Looking for a tattoo parlour in Toronto? Head to Queen West. A banking office? King and Bay. In many parts of the city, specific kinds of establishments define the character of a neighbourhood; together they create a “scene.” But what are the characteristics of these scenes? Using the Canadian Yellow Pages database, Daniel Silver, a sociology professor, has analyzed the amenities available in each postal code to create a cross-country “scenescape.”
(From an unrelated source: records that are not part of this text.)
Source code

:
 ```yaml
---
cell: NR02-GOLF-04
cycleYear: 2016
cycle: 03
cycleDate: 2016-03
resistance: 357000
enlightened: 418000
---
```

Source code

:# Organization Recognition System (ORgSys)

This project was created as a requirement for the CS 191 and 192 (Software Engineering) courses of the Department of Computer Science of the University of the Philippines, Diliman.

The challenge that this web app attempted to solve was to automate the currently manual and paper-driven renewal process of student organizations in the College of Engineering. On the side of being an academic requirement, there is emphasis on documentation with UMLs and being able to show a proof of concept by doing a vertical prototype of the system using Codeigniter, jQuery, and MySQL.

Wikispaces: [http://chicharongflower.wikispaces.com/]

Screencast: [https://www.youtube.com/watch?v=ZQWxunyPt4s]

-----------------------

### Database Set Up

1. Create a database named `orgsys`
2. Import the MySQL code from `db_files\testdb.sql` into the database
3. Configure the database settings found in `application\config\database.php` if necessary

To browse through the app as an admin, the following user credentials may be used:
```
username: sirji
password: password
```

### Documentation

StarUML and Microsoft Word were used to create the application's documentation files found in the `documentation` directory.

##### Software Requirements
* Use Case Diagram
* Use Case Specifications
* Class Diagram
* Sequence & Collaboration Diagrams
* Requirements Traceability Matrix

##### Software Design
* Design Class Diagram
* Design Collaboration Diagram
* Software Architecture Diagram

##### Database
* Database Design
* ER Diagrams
Using a classification system he developed, Silver assigns each amenity a score out of five on 15 dimensions that measure different forms of “theatricality” (presentation), “authenticity” and “legitimacy” (or what ethical vision an establishment promotes). A gas station, for example, would score low on “glamorous theatricality” but high on “utilitarian legitimacy.” The reverse would be true of an independent high-fashion house. Compared to Montreal, says Silver, Toronto scores slightly higher on “self-expressive legitimacy” because of its many vintage-clothing shops, bookstores, and holistic-healing and meditation centres, but lower on “exhibitionistic theatricality” because it has fewer sex shops, leather shops and modelling agencies.
Silver is interested primarily in the sociological aspects of his research, but he says businesses might find it useful for determining where to locate a new store, individuals for choosing where to live, urban planners for city-building and politicians for predicting voting patterns.